Microgreens, the next step up from sprouts, are found on plates in many modern restaurants but they’re super easy to grow at home.

Microgreens (pictured) are small seedlings that are sown into a seed raising mix or some other suitable medium. Unlike sprouts, they’ve had time to develop their root systems and start to photosynthesise. Yates has four special microgreens seed packets in its range, and it’s fun to experiment with these seeds and others.

Microgreens need to be kept moist throughout the germination period and while they’re growing. The easiest way to do this is by mist spraying with a water atomiser. In the second week of growth you can add a small amount of fertiliser to the water – Yates new Thrive Liquid All Purpose would be ideal. Harvest microgreens with scissors when they’re big enough to use. After harvesting they won’t regrow, so should be re-sown regularly.

Edibles in pots

As long as it gets some sun, even a small balcony or courtyard can be used to grow your own vegies and herbs. Yates Tuscan Edge pots are ideal in this situation because they have a self-watering feature. Tuscan Edge troughs, which take up even less room, will hold a collection of small-growing herbs such as basil, chives, sage, oregano, marjoram, parsley or others. Full-sized rosemary will require a larger pot but there are some dwarf rosemary varieties that will grow in a trough. Bay, too, needs to be potted up into a good-sized tub so that, as it develops, it has adequate root room.
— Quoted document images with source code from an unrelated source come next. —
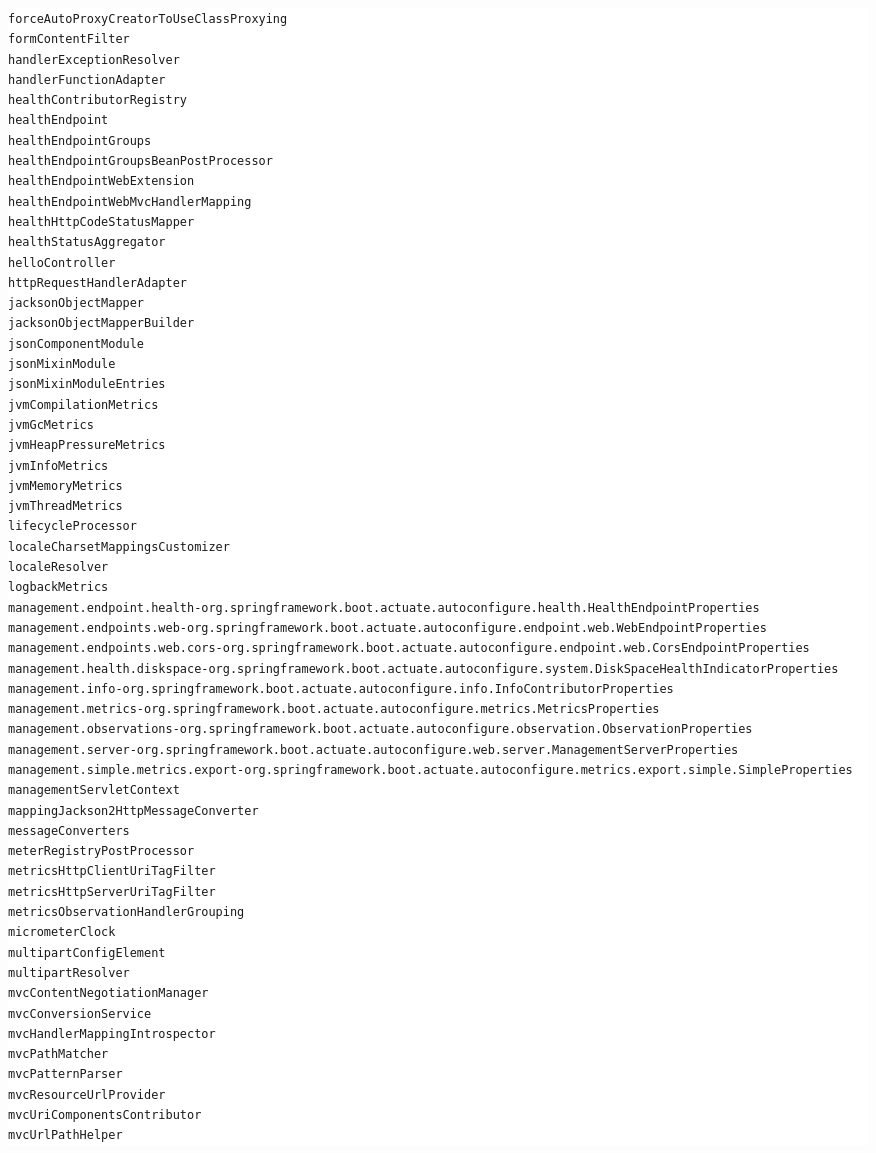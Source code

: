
 ```
forceAutoProxyCreatorToUseClassProxying
formContentFilter
handlerExceptionResolver
handlerFunctionAdapter
healthContributorRegistry
healthEndpoint
healthEndpointGroups
healthEndpointGroupsBeanPostProcessor
healthEndpointWebExtension
healthEndpointWebMvcHandlerMapping
healthHttpCodeStatusMapper
healthStatusAggregator
helloController
httpRequestHandlerAdapter
jacksonObjectMapper
jacksonObjectMapperBuilder
jsonComponentModule
jsonMixinModule
jsonMixinModuleEntries
jvmCompilationMetrics
jvmGcMetrics
jvmHeapPressureMetrics
jvmInfoMetrics
jvmMemoryMetrics
jvmThreadMetrics
lifecycleProcessor
localeCharsetMappingsCustomizer
localeResolver
logbackMetrics
management.endpoint.health-org.springframework.boot.actuate.autoconfigure.health.HealthEndpointProperties
management.endpoints.web-org.springframework.boot.actuate.autoconfigure.endpoint.web.WebEndpointProperties
management.endpoints.web.cors-org.springframework.boot.actuate.autoconfigure.endpoint.web.CorsEndpointProperties
management.health.diskspace-org.springframework.boot.actuate.autoconfigure.system.DiskSpaceHealthIndicatorProperties
management.info-org.springframework.boot.actuate.autoconfigure.info.InfoContributorProperties
management.metrics-org.springframework.boot.actuate.autoconfigure.metrics.MetricsProperties
management.observations-org.springframework.boot.actuate.autoconfigure.observation.ObservationProperties
management.server-org.springframework.boot.actuate.autoconfigure.web.server.ManagementServerProperties
management.simple.metrics.export-org.springframework.boot.actuate.autoconfigure.metrics.export.simple.SimpleProperties
managementServletContext
mappingJackson2HttpMessageConverter
messageConverters
meterRegistryPostProcessor
metricsHttpClientUriTagFilter
metricsHttpServerUriTagFilter
metricsObservationHandlerGrouping
micrometerClock
multipartConfigElement
multipartResolver
mvcContentNegotiationManager
mvcConversionService
mvcHandlerMappingIntrospector
mvcPathMatcher
mvcPatternParser
mvcResourceUrlProvider
mvcUriComponentsContributor
mvcUrlPathHelper
```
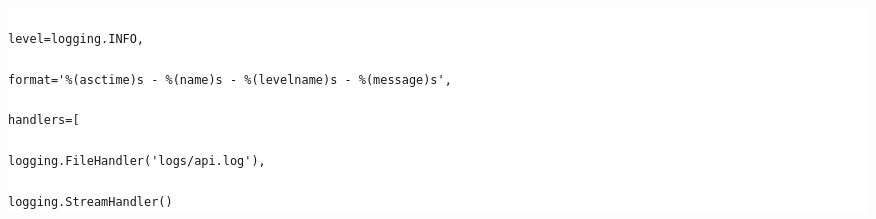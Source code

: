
 ```
                                                                                                                                                                                                                                                                                                                                                                                                                                                                                                                                                                                                                                                                                                                                                                                                                                                                                                                                                                                                                                                                    level=logging.INFO,
                                                                                                                                                                                                                                                                                                                                                                                                                                                                                                                                                                                                                                                                                                                                                                                                                                                                                                                                                                                                                                                                        format='%(asctime)s - %(name)s - %(levelname)s - %(message)s',
                                                                                                                                                                                                                                                                                                                                                                                                                                                                                                                                                                                                                                                                                                                                                                                                                                                                                                                                                                                                                                                                            handlers=[
                                                                                                                                                                                                                                                                                                                                                                                                                                                                                                                                                                                                                                                                                                                                                                                                                                                                                                                                                                                                                                                                                    logging.FileHandler('logs/api.log'),
                                                                                                                                                                                                                                                                                                                                                                                                                                                                                                                                                                                                                                                                                                                                                                                                                                                                                                                                                                                                                                                                                            logging.StreamHandler()
```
There are plenty of small growing vegetables that will suit a potted garden. Examples are loose leaf lettuces, silverbeet, spinach, spring onions, Asian greens and baby versions of carrots, turnips and beetroot. Zucchinis, baby squash and tomatoes will need at least a 40cm pot.

Even the fruit grower with limited space is catered for these days. Lots of fruit trees are grafted onto dwarfing rootstocks to make them better suited to pots. Strawberries can be planted into hanging baskets and blueberries are often easier to grow in pots than garden beds because their special, acid-loving requirements can be catered for.

Edibles in garden beds

If you have the luxury of some spare garden space, it’s surprising what can be produced in a small area. Square metre gardening is a successful technique that will help you to make the most of a tiny patch. Choose a spot with plenty of sun, enrich the soil between crops and always try to follow one type of crop with something unrelated (such as carrots after beans).